Blog OpenMage


Customize Your OpenMage

category: Guest post
date: 01 May 2023
author: Colin Mollenhour

When working on OpenMage or any complex PHP project, you might come across issues that require patches to be applied to third-party packages or libraries. These patches may be fixes or features for core code that you need to use immediately but have not yet been merged or formally released for any number of reasons. In this blog post, we’ll explore the benefits of using privately maintained patches and how to use Composer and the cweagans/composer-patches dependency to maintain your own set of patches as well as how to generate patches.

Benefits of Privately Maintained Patches

  1. Customization - Customize third-party packages or libraries to meet the specific needs of your project.

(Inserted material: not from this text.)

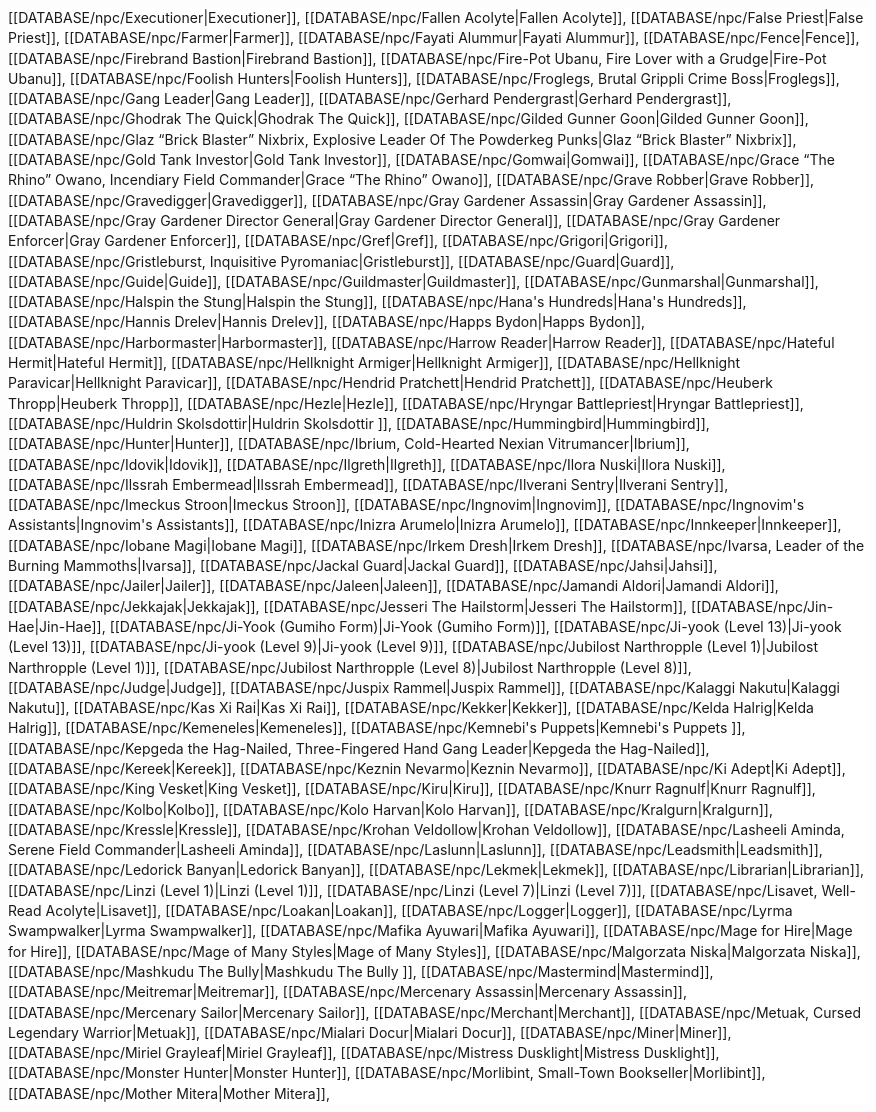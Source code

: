 [[DATABASE/npc/Executioner|Executioner]], [[DATABASE/npc/Fallen Acolyte|Fallen Acolyte]], [[DATABASE/npc/False Priest|False Priest]], [[DATABASE/npc/Farmer|Farmer]], [[DATABASE/npc/Fayati Alummur|Fayati Alummur]], [[DATABASE/npc/Fence|Fence]], [[DATABASE/npc/Firebrand Bastion|Firebrand Bastion]], [[DATABASE/npc/Fire-Pot Ubanu, Fire Lover with a Grudge|Fire-Pot Ubanu]], [[DATABASE/npc/Foolish Hunters|Foolish Hunters]], [[DATABASE/npc/Froglegs, Brutal Grippli Crime Boss|Froglegs]], [[DATABASE/npc/Gang Leader|Gang Leader]], [[DATABASE/npc/Gerhard Pendergrast|Gerhard Pendergrast]], [[DATABASE/npc/Ghodrak The Quick|Ghodrak The Quick]], [[DATABASE/npc/Gilded Gunner Goon|Gilded Gunner Goon]], [[DATABASE/npc/Glaz “Brick Blaster” Nixbrix, Explosive Leader Of The Powderkeg Punks|Glaz “Brick Blaster” Nixbrix]], [[DATABASE/npc/Gold Tank Investor|Gold Tank Investor]], [[DATABASE/npc/Gomwai|Gomwai]], [[DATABASE/npc/Grace “The Rhino” Owano, Incendiary Field Commander|Grace “The Rhino” Owano]], [[DATABASE/npc/Grave Robber|Grave Robber]], [[DATABASE/npc/Gravedigger|Gravedigger]], [[DATABASE/npc/Gray Gardener Assassin|Gray Gardener Assassin]], [[DATABASE/npc/Gray Gardener Director General|Gray Gardener Director General]], [[DATABASE/npc/Gray Gardener Enforcer|Gray Gardener Enforcer]], [[DATABASE/npc/Gref|Gref]], [[DATABASE/npc/Grigori|Grigori]], [[DATABASE/npc/Gristleburst, Inquisitive Pyromaniac|Gristleburst]], [[DATABASE/npc/Guard|Guard]], [[DATABASE/npc/Guide|Guide]], [[DATABASE/npc/Guildmaster|Guildmaster]], [[DATABASE/npc/Gunmarshal|Gunmarshal]], [[DATABASE/npc/Halspin the Stung|Halspin the Stung]], [[DATABASE/npc/Hana's Hundreds|Hana's Hundreds]], [[DATABASE/npc/Hannis Drelev|Hannis Drelev]], [[DATABASE/npc/Happs Bydon|Happs Bydon]], [[DATABASE/npc/Harbormaster|Harbormaster]], [[DATABASE/npc/Harrow Reader|Harrow Reader]], [[DATABASE/npc/Hateful Hermit|Hateful Hermit]], [[DATABASE/npc/Hellknight Armiger|Hellknight Armiger]], [[DATABASE/npc/Hellknight Paravicar|Hellknight Paravicar]], [[DATABASE/npc/Hendrid Pratchett|Hendrid Pratchett]], [[DATABASE/npc/Heuberk Thropp|Heuberk Thropp]], [[DATABASE/npc/Hezle|Hezle]], [[DATABASE/npc/Hryngar Battlepriest|Hryngar Battlepriest]], [[DATABASE/npc/Huldrin Skolsdottir|Huldrin Skolsdottir ]], [[DATABASE/npc/Hummingbird|Hummingbird]], [[DATABASE/npc/Hunter|Hunter]], [[DATABASE/npc/Ibrium, Cold-Hearted Nexian Vitrumancer|Ibrium]], [[DATABASE/npc/Idovik|Idovik]], [[DATABASE/npc/Ilgreth|Ilgreth]], [[DATABASE/npc/Ilora Nuski|Ilora Nuski]], [[DATABASE/npc/Ilssrah Embermead|Ilssrah Embermead]], [[DATABASE/npc/Ilverani Sentry|Ilverani Sentry]], [[DATABASE/npc/Imeckus Stroon|Imeckus Stroon]], [[DATABASE/npc/Ingnovim|Ingnovim]], [[DATABASE/npc/Ingnovim's Assistants|Ingnovim's Assistants]], [[DATABASE/npc/Inizra Arumelo|Inizra Arumelo]], [[DATABASE/npc/Innkeeper|Innkeeper]], [[DATABASE/npc/Iobane Magi|Iobane Magi]], [[DATABASE/npc/Irkem Dresh|Irkem Dresh]], [[DATABASE/npc/Ivarsa, Leader of the Burning Mammoths|Ivarsa]], [[DATABASE/npc/Jackal Guard|Jackal Guard]], [[DATABASE/npc/Jahsi|Jahsi]], [[DATABASE/npc/Jailer|Jailer]], [[DATABASE/npc/Jaleen|Jaleen]], [[DATABASE/npc/Jamandi Aldori|Jamandi Aldori]], [[DATABASE/npc/Jekkajak|Jekkajak]], [[DATABASE/npc/Jesseri The Hailstorm|Jesseri The Hailstorm]], [[DATABASE/npc/Jin-Hae|Jin-Hae]], [[DATABASE/npc/Ji-Yook (Gumiho Form)|Ji-Yook (Gumiho Form)]], [[DATABASE/npc/Ji-yook (Level 13)|Ji-yook (Level 13)]], [[DATABASE/npc/Ji-yook (Level 9)|Ji-yook (Level 9)]], [[DATABASE/npc/Jubilost Narthropple (Level 1)|Jubilost Narthropple (Level 1)]], [[DATABASE/npc/Jubilost Narthropple (Level 8)|Jubilost Narthropple (Level 8)]], [[DATABASE/npc/Judge|Judge]], [[DATABASE/npc/Juspix Rammel|Juspix Rammel]], [[DATABASE/npc/Kalaggi Nakutu|Kalaggi Nakutu]], [[DATABASE/npc/Kas Xi Rai|Kas Xi Rai]], [[DATABASE/npc/Kekker|Kekker]], [[DATABASE/npc/Kelda Halrig|Kelda Halrig]], [[DATABASE/npc/Kemeneles|Kemeneles]], [[DATABASE/npc/Kemnebi's Puppets|Kemnebi's Puppets ]], [[DATABASE/npc/Kepgeda the Hag-Nailed, Three-Fingered Hand Gang Leader|Kepgeda the Hag-Nailed]], [[DATABASE/npc/Kereek|Kereek]], [[DATABASE/npc/Keznin Nevarmo|Keznin Nevarmo]], [[DATABASE/npc/Ki Adept|Ki Adept]], [[DATABASE/npc/King Vesket|King Vesket]], [[DATABASE/npc/Kiru|Kiru]], [[DATABASE/npc/Knurr Ragnulf|Knurr Ragnulf]], [[DATABASE/npc/Kolbo|Kolbo]], [[DATABASE/npc/Kolo Harvan|Kolo Harvan]], [[DATABASE/npc/Kralgurn|Kralgurn]], [[DATABASE/npc/Kressle|Kressle]], [[DATABASE/npc/Krohan Veldollow|Krohan Veldollow]], [[DATABASE/npc/Lasheeli Aminda, Serene Field Commander|Lasheeli Aminda]], [[DATABASE/npc/Laslunn|Laslunn]], [[DATABASE/npc/Leadsmith|Leadsmith]], [[DATABASE/npc/Ledorick Banyan|Ledorick Banyan]], [[DATABASE/npc/Lekmek|Lekmek]], [[DATABASE/npc/Librarian|Librarian]], [[DATABASE/npc/Linzi (Level 1)|Linzi (Level 1)]], [[DATABASE/npc/Linzi (Level 7)|Linzi (Level 7)]], [[DATABASE/npc/Lisavet, Well-Read Acolyte|Lisavet]], [[DATABASE/npc/Loakan|Loakan]], [[DATABASE/npc/Logger|Logger]], [[DATABASE/npc/Lyrma Swampwalker|Lyrma Swampwalker]], [[DATABASE/npc/Mafika Ayuwari|Mafika Ayuwari]], [[DATABASE/npc/Mage for Hire|Mage for Hire]], [[DATABASE/npc/Mage of Many Styles|Mage of Many Styles]], [[DATABASE/npc/Malgorzata Niska|Malgorzata Niska]], [[DATABASE/npc/Mashkudu The Bully|Mashkudu The Bully ]], [[DATABASE/npc/Mastermind|Mastermind]], [[DATABASE/npc/Meitremar|Meitremar]], [[DATABASE/npc/Mercenary Assassin|Mercenary Assassin]], [[DATABASE/npc/Mercenary Sailor|Mercenary Sailor]], [[DATABASE/npc/Merchant|Merchant]], [[DATABASE/npc/Metuak, Cursed Legendary Warrior|Metuak]], [[DATABASE/npc/Mialari Docur|Mialari Docur]], [[DATABASE/npc/Miner|Miner]], [[DATABASE/npc/Miriel Grayleaf|Miriel Grayleaf]], [[DATABASE/npc/Mistress Dusklight|Mistress Dusklight]], [[DATABASE/npc/Monster Hunter|Monster Hunter]], [[DATABASE/npc/Morlibint, Small-Town Bookseller|Morlibint]], [[DATABASE/npc/Mother Mitera|Mother Mitera]],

This is especially useful if you need to modify functionality that is impossible to do without modifying core code or fix bugs that are not yet addressed by the package maintainers.
  2. Security - By maintaining your own patches, you can ensure that any security vulnerabilities are addressed as soon as they are discovered, without having to wait for the package maintainers to release an update.
  3. Maintainability - Privately maintained patches can help ensure your patches are organized and automatically re-applied to the core code so they don’t get accidentally clobbered when updating project dependencies.

Using Composer and cweagans/composer-patches Dependency

Composer is a dependency manager for PHP that allows you to easily manage third-party packages and libraries in your project. However, using the cweagans/composer-patches package (documentation here) you can also have Composer apply private patches over public dependencies. You simply define the patches in your composer.json file and they will be automatically applied to the packages or libraries that you specify when a Composer updates dependencies (install or update).

Here’s an example composer.json file with a patch defined:

  "require": {
    "vendor/package": "1.0.0"
  "extra": {
    "patches": {
      "vendor/package": {
        "Fix Bug #1234": "patches/fix-bug-1234.patch"

In this example, we’re requiring the vendor/package package at version 1.0.0, and applying a patch named “Fix Bug #1234” located in the patches/fix-bug-1234.patch file.

To apply the patch, simply run composer update and Composer will apply the patch and maintain the state of whether the patch has been applied or not.

Generating patch files

There are many ways to do this, but here are a few common ones:

Github Pull Requests

If a Github PR already contains the code changes you need, simply download a patch file from Github by appending .patch to the PR url. You gotta love Github!

For example, the patch URL for PR #3146 is: This url will result in a redirect so download it with your browser or a client that follows redirects (Location header) such as wget or curl -L.

mkdir -p patches
echo -e "Order deny,allow\nDeny from all\n" > patches/.htaccess
curl -L -o var/patches/3146_Add-form-key-validation-to-Contacts-form.patch

Note, you can also have the patch downloaded at runtime by defining it as a url instead of a local path.

  "...": "...",
  "extra": {
    "patches": {
      "openmage/magento-lts": {
        "Added form key validation to Contacts form #3146": ""

If it doesn’t apply cleanly, apply the patch using git apply and fix the conflicts and then output the changes as a local patch file using one of the methods below.


If you are using OpenMage as a project dependency, you can use symplify/vendor-patches to generate a patch file easily. This tool automatically updates your composer.json for you. Note, in the case of modifying OpenMage core code installed as a project dependency you will need to modify the files in the “vendor” directory rather than the magento-root-dir directory (e.g. “htdocs”).

Here is an example generating patches for app/Mage.php:

composer require symplify/vendor-patches --dev
cp vendor/app/Mage.php vendor/app/Mage.php.old
# modify app/Mage.php to your liking
vendor/bin/vendor-patches generate
composer install

Git with dirty working copy

If you have local changes on a git working copy you can simply use git diff > patches/my-changes.patch.

Use git diff --cached instead to export just the staged changes.

Git commits

You can generate a patch from a branch or commit or range of commits using git format-patch or git diff. See the --help usage for more info but here are some examples:

To get a single patch with the changes from the some-feature branch:

git format-patch origin/main...some-feature --stdout > patches/some-feature.patch

Notice the three ... which gets all changes as one patch. If you used .. you would get one file per commit.

Use git show <commit> to show a single commit or git diff <base>...<commit> to get all changes between two commits. Consult the interwebs for more info.

Testing patches

Use git apply or patch to test applying the patches to your working copy or just go for it with composer install.

Use composer update --lock to save the state of the applied patches to your composer.lock file.

Give it a try and see how privately maintained patches can benefit your project!